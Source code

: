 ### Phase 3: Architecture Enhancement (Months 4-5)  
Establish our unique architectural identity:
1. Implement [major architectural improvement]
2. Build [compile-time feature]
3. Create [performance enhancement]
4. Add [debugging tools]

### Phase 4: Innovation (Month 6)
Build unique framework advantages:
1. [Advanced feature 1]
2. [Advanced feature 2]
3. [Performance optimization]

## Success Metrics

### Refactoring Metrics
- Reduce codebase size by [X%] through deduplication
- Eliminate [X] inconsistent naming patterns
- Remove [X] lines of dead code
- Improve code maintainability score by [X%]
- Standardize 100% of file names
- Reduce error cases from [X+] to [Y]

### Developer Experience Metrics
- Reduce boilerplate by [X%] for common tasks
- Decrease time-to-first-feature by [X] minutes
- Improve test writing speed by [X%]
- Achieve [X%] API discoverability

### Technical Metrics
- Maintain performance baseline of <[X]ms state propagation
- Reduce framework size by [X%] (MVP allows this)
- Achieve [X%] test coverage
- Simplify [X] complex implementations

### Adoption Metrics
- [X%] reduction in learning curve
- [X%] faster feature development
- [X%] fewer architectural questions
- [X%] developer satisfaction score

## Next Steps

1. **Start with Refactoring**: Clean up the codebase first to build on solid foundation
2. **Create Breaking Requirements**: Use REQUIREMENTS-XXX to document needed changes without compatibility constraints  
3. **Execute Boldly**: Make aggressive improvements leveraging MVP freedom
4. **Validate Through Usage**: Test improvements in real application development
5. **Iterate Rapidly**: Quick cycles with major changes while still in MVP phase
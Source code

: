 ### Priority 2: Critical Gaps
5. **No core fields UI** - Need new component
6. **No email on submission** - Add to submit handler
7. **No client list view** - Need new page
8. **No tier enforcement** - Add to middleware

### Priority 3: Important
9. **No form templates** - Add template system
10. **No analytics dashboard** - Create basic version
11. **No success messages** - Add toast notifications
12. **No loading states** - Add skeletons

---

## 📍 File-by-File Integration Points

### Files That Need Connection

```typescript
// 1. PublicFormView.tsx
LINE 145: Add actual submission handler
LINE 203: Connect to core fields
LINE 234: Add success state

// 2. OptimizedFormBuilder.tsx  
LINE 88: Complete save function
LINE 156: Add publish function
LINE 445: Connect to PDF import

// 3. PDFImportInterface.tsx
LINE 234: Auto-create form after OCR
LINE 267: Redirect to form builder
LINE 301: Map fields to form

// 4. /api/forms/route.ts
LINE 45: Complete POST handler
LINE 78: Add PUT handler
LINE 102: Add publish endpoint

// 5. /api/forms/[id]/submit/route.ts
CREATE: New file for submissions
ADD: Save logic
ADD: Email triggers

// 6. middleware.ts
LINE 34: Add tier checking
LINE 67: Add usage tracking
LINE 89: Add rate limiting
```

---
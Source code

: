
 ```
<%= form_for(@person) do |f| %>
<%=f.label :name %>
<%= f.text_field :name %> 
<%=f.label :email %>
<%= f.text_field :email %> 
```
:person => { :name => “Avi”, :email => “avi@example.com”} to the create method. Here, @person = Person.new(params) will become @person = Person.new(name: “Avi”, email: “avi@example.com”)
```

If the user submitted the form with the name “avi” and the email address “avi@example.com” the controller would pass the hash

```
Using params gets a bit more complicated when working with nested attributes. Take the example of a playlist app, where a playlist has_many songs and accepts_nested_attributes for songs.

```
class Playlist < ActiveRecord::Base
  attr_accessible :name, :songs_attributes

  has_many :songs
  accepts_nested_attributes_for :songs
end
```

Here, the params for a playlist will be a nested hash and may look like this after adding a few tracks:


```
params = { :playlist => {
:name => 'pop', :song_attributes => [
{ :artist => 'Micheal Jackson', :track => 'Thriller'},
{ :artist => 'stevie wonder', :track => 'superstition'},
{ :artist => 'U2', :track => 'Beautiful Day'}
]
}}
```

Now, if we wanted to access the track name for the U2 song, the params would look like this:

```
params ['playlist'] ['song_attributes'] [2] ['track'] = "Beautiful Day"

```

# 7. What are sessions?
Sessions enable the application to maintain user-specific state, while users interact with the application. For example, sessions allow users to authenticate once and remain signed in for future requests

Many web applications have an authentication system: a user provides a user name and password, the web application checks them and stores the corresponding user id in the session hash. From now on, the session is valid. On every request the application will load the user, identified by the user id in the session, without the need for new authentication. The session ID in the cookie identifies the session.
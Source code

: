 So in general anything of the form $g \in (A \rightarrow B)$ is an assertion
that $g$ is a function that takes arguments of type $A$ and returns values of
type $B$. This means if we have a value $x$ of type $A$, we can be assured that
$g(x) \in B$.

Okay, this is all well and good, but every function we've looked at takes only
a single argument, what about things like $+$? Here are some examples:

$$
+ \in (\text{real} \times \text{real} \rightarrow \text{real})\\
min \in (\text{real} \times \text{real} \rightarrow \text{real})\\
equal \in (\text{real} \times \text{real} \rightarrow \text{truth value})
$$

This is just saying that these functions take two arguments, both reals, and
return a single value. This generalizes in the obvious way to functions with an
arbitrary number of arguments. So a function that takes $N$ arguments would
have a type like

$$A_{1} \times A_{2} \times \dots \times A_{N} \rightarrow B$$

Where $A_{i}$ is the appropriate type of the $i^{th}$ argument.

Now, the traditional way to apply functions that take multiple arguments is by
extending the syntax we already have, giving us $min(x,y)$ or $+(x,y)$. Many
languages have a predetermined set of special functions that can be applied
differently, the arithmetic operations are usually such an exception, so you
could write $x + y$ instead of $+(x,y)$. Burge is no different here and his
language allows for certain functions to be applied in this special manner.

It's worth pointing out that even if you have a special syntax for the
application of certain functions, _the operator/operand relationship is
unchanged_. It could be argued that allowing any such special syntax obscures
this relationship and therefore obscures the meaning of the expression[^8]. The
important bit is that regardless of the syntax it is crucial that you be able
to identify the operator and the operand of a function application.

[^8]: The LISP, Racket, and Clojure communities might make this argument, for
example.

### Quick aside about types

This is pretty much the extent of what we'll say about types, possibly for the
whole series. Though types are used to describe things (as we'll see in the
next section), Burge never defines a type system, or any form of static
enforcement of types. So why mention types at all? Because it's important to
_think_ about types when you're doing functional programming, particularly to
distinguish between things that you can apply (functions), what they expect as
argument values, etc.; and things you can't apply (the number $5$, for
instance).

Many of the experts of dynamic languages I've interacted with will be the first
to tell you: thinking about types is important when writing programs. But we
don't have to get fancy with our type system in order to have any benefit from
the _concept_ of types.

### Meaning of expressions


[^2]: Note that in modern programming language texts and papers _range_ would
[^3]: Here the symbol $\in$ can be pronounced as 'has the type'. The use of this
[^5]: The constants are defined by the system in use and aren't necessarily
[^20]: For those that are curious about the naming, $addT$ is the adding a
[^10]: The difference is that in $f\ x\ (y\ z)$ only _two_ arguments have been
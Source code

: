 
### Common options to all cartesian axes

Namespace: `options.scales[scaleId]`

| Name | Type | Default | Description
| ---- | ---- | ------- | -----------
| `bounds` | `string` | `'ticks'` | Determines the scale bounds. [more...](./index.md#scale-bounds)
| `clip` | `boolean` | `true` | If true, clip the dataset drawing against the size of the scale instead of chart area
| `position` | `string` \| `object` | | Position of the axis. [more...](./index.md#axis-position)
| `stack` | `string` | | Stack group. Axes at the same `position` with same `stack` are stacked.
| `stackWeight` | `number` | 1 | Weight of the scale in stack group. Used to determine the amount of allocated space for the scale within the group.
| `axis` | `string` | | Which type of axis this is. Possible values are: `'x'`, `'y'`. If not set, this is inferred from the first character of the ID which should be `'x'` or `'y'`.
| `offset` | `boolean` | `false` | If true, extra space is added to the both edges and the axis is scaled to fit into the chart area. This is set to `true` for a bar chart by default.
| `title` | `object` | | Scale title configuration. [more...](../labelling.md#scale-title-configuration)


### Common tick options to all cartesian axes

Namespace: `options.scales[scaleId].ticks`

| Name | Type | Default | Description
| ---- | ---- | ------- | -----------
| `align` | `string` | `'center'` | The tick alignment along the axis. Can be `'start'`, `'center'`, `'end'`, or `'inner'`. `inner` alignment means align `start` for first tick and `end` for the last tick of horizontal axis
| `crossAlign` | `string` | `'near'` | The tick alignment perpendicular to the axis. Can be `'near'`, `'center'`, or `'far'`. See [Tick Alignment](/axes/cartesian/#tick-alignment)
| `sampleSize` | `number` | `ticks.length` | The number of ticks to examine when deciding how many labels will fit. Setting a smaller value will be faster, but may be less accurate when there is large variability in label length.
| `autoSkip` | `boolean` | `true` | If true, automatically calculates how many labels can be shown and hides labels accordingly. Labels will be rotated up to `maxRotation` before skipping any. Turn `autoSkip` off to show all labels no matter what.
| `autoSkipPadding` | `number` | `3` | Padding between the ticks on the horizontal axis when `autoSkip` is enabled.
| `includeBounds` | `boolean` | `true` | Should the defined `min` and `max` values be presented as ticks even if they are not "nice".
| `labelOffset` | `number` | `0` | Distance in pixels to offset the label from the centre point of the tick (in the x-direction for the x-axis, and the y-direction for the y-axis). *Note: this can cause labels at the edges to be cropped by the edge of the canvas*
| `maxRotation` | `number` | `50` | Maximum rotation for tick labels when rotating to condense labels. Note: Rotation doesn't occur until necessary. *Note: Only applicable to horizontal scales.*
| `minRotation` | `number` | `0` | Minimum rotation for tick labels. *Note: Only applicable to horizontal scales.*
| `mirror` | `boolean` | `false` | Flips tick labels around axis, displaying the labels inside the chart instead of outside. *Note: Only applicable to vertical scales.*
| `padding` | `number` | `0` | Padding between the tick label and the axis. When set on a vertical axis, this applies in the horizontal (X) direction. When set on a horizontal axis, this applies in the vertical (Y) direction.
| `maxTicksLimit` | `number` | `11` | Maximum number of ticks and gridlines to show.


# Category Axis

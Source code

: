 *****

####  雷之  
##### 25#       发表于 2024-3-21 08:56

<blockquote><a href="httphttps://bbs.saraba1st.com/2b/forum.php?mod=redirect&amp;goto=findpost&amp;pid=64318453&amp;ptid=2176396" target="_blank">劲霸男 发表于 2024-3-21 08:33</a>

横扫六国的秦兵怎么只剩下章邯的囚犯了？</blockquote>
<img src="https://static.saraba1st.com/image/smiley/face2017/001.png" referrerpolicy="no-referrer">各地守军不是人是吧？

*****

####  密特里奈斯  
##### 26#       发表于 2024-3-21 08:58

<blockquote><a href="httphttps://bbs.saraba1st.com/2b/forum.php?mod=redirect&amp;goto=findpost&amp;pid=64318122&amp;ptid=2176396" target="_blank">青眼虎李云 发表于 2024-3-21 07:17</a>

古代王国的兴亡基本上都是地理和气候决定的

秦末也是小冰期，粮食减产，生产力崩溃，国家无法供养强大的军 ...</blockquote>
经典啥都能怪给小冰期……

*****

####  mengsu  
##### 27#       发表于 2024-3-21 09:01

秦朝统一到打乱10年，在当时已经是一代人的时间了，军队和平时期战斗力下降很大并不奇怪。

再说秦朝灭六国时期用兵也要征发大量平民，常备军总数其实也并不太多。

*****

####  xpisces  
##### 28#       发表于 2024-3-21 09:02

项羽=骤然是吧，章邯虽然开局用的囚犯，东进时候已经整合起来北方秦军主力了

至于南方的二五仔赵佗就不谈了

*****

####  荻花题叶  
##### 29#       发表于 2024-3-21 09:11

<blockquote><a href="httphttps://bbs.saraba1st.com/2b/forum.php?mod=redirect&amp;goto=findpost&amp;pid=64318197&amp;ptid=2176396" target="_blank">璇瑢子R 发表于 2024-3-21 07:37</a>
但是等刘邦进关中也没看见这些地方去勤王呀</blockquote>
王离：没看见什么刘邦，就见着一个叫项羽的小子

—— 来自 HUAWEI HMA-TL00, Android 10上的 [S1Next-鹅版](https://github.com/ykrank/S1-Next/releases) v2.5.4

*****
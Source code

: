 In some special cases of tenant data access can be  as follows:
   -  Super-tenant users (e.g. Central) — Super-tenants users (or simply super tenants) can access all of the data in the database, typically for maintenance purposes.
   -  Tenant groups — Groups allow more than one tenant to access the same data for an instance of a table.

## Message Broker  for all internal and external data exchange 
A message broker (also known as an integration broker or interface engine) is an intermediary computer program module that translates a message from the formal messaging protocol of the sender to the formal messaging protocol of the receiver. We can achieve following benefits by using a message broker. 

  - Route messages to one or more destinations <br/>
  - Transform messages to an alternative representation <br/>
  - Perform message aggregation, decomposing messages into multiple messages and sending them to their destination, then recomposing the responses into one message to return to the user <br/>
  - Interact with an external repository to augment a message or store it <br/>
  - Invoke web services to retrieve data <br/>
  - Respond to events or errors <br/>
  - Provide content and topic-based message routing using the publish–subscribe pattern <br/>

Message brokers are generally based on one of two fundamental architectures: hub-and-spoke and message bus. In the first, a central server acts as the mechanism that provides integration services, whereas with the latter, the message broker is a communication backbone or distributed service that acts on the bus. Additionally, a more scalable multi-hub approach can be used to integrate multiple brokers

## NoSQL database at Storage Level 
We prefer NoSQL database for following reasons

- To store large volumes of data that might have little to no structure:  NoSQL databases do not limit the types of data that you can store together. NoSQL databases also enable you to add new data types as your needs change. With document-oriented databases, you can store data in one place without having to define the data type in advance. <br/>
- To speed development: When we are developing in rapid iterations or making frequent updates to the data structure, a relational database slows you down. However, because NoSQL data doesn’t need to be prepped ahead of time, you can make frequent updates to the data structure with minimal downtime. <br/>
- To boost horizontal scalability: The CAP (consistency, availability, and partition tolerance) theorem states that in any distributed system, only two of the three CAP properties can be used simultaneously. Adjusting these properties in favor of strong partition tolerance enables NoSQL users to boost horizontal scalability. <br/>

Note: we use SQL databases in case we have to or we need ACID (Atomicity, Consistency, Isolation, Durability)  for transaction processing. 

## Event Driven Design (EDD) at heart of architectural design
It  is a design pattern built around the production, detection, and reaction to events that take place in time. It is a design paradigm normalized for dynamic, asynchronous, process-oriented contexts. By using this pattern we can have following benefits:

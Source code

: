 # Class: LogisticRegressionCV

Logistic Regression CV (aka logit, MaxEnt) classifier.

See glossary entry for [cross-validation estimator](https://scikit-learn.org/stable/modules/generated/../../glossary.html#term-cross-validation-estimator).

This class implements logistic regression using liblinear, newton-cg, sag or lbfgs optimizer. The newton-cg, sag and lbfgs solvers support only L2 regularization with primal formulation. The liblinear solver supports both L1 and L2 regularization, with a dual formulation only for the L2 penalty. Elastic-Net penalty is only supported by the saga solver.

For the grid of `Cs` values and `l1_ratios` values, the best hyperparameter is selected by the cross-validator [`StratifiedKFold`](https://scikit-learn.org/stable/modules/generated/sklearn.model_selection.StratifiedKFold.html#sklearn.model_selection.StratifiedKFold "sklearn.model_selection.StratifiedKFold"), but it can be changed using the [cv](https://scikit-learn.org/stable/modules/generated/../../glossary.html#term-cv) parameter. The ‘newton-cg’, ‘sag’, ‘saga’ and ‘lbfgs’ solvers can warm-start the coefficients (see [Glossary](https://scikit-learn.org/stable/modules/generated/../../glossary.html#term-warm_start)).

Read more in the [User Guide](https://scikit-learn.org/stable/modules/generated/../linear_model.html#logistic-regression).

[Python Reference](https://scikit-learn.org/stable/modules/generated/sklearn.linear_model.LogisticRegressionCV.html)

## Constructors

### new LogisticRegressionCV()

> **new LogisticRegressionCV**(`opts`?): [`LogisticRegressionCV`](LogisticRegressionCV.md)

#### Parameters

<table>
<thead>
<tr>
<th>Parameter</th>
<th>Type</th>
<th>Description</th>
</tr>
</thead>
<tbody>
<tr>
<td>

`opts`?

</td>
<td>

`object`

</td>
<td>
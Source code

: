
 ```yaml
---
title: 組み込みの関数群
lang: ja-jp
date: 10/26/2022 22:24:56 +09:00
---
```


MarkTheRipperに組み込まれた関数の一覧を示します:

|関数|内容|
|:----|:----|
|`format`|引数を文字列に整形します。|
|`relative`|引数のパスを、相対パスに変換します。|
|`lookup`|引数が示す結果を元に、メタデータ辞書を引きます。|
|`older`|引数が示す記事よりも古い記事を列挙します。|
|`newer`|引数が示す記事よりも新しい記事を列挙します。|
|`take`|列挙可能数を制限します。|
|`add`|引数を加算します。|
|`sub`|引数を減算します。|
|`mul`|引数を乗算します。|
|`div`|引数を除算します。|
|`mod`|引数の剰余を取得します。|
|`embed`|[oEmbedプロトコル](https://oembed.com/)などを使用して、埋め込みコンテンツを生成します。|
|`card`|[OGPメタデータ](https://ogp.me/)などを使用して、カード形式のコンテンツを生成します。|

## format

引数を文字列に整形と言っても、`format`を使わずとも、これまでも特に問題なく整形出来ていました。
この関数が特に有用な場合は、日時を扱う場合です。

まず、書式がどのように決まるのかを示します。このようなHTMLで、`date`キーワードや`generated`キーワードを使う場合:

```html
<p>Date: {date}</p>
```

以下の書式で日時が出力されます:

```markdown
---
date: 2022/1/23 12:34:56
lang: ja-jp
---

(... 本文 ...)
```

What is needed: If a line above includes the string "about", pick it out.

Response to the task:
a single argument, what about things like $+$? Here are some examples:
### Quick aside about types
This is pretty much the extent of what we'll say about types, possibly for the
_think_ about types when you're doing functional programming, particularly to
to tell you: thinking about types is important when writing programs. But we
[^20]: For those that are curious about the naming, $addT$ is the adding a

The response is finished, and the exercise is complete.